If you go outside Wednesday night and watch, you’ll be seeing bits of debris from an asteroid named 3200 Phaethon burn up in the night sky.

The asteroid is small — just 3 miles wide — and rocky. It also behaves much more like a comet than an asteroid.

While asteroid orbits tend to be more round, 3200 Phaethon has a highly elliptical orbit like a comet. But more importantly for the meteor shower, 3200 Phaethon is a rare asteroid that forms a tail.

This is likely due to its orbit, which brings it very close to the sun (in Greek mythology, Phaethon is the son of Helios, the sun god). The heat of the sun fractures the rock and creates the trail of debris that the Earth is about to barrel through. For this reason, 3200 Phaethon is sometimes referred to as a “rock comet.”

What’s more, those asteroid bits are denser than typical meteor kindling, which means they move more slowly across the sky as they burn. They also tend to be a bit brighter than the typical meteor. “The brightest often break up into numerous luminous fragments that follow similar paths across the sky,” the Royal Observatory Greenwich explains in its guide to the night sky.

All of this makes the Geminids “the best and most reliable of the annual meteor showers,” usually producing around 120 meteors an hour at peak, NASA notes.

And Wednesday night should be especially good for viewing: The moon will be a thin, waning crescent that won’t rise until 3:30 am and will only give off off dim light that shouldn’t obscure the meteors.
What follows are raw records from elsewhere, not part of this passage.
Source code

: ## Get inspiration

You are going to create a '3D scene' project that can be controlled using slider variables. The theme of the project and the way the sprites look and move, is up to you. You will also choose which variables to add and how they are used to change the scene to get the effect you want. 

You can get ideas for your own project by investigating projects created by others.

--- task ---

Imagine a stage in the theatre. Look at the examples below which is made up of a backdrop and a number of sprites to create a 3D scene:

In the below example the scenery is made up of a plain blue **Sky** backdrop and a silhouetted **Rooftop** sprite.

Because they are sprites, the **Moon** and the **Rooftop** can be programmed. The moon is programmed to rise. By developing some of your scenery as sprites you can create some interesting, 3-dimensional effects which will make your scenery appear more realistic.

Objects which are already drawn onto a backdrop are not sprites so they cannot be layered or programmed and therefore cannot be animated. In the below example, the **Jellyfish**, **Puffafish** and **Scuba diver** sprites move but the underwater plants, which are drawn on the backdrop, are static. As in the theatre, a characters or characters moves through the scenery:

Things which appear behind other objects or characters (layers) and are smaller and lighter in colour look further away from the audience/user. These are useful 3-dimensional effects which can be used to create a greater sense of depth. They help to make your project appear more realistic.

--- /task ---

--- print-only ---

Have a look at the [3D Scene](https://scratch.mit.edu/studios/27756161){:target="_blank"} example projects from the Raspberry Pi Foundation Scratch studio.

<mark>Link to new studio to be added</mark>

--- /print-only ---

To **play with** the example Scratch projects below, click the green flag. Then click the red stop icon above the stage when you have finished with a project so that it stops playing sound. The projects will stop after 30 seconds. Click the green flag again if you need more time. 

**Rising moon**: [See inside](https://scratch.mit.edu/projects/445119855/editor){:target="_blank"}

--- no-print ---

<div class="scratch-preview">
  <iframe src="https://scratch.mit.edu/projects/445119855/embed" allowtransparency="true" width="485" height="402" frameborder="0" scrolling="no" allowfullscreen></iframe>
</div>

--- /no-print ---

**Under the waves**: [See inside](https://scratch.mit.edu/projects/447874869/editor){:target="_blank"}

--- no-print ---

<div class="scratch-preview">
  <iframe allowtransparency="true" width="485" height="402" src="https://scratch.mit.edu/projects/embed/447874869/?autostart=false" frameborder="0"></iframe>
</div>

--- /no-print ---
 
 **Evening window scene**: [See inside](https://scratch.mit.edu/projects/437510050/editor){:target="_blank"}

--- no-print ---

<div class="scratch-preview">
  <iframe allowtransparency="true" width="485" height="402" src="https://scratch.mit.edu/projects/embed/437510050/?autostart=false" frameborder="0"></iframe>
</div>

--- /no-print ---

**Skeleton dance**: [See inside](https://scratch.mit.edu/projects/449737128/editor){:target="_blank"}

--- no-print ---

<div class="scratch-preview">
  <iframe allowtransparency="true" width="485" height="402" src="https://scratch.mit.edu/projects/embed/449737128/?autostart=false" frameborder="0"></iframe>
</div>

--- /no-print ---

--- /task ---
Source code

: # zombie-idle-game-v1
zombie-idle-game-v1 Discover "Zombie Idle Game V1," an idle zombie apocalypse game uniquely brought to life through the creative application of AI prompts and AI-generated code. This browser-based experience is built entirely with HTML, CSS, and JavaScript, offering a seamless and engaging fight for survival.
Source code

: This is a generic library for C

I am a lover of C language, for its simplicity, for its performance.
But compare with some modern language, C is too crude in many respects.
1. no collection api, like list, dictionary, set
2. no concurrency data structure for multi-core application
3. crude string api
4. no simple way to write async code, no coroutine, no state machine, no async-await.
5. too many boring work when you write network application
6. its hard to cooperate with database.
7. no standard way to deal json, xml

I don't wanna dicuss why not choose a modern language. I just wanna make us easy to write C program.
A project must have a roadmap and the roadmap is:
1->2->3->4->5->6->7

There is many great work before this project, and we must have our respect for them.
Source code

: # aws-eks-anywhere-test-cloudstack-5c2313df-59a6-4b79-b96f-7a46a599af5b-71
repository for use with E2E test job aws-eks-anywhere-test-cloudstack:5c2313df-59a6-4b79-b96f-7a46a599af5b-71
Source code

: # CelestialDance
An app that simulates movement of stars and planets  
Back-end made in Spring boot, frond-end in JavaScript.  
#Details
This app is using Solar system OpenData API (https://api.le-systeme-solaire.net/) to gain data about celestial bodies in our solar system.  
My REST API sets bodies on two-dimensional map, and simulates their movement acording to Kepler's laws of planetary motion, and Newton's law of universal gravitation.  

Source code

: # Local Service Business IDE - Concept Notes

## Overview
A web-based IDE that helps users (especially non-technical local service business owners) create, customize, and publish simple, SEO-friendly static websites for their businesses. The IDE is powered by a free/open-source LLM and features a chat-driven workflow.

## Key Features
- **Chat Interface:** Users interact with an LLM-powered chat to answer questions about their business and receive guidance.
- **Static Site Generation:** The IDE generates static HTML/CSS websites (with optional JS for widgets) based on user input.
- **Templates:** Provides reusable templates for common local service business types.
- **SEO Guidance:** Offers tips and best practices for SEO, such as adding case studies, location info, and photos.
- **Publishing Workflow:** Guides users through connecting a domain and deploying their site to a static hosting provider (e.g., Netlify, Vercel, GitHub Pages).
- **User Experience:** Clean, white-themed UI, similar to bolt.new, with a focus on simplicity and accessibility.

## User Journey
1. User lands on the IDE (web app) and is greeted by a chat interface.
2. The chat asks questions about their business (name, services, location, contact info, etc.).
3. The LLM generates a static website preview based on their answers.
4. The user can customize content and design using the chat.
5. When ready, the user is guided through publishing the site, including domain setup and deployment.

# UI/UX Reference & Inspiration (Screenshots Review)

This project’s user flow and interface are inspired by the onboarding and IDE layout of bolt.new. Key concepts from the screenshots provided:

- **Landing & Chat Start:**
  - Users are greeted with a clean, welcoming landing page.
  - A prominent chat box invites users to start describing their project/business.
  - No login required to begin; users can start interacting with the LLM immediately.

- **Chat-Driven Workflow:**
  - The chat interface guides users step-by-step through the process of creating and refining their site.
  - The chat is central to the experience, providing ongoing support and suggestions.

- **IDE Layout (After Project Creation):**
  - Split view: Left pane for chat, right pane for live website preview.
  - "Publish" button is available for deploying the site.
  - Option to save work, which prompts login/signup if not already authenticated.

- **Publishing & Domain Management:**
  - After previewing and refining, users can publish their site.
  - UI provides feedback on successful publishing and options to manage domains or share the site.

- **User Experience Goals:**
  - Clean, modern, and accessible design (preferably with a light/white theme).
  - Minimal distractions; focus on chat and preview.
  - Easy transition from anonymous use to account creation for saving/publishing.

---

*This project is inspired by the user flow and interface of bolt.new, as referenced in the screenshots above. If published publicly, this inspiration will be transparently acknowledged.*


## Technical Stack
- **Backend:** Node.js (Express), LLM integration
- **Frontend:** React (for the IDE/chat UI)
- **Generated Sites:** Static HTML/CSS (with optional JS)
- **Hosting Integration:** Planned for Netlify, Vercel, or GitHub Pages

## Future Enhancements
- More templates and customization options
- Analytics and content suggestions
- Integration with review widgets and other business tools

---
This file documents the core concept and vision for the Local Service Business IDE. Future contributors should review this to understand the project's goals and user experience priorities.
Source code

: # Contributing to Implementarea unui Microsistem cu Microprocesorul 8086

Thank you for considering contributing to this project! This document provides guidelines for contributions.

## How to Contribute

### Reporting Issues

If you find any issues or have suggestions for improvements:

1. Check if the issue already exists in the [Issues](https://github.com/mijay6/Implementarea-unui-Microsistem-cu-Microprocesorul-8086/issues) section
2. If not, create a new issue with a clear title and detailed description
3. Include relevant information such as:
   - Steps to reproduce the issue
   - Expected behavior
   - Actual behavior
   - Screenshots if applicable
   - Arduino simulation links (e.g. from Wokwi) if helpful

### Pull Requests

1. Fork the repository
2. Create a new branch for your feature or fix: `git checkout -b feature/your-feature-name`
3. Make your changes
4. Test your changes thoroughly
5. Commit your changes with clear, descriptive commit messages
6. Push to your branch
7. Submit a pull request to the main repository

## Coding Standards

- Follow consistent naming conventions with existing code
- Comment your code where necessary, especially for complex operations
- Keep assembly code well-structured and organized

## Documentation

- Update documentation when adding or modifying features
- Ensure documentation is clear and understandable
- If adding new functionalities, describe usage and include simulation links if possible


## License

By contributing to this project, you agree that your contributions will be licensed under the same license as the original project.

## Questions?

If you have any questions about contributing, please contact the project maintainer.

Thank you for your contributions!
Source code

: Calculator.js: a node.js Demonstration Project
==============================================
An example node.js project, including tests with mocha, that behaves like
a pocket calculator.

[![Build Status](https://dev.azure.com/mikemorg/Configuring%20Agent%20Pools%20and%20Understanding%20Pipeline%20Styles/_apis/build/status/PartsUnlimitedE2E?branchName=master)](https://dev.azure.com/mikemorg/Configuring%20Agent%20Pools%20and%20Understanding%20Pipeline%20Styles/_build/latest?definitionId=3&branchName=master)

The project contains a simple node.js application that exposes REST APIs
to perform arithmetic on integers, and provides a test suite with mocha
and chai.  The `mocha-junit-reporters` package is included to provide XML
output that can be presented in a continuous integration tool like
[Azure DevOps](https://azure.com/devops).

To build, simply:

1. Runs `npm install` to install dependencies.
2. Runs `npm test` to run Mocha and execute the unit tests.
The constellation Gemini — out of which the Geminids appear to radiate — will rise in the Northeast in the early evening, and then by midnight, will be nearly directly overhead in the Southwestern sky, before setting in the West around daybreak. When Gemini is nearly overhead all you have to do to spot these meteors is look up (a star-spotting app like SkyGuide is helpful for knowing exactly where to look and when where you live). You should be able to see some meteors in the early evening hours after dark, but the most meteors will be visible from midnight to 4 am, NASA explains.

“The Geminids will be the best shower this year,” Bill Cooke, a NASA meteor scientist, said in a press release.

It should be a great show. Don’t miss it!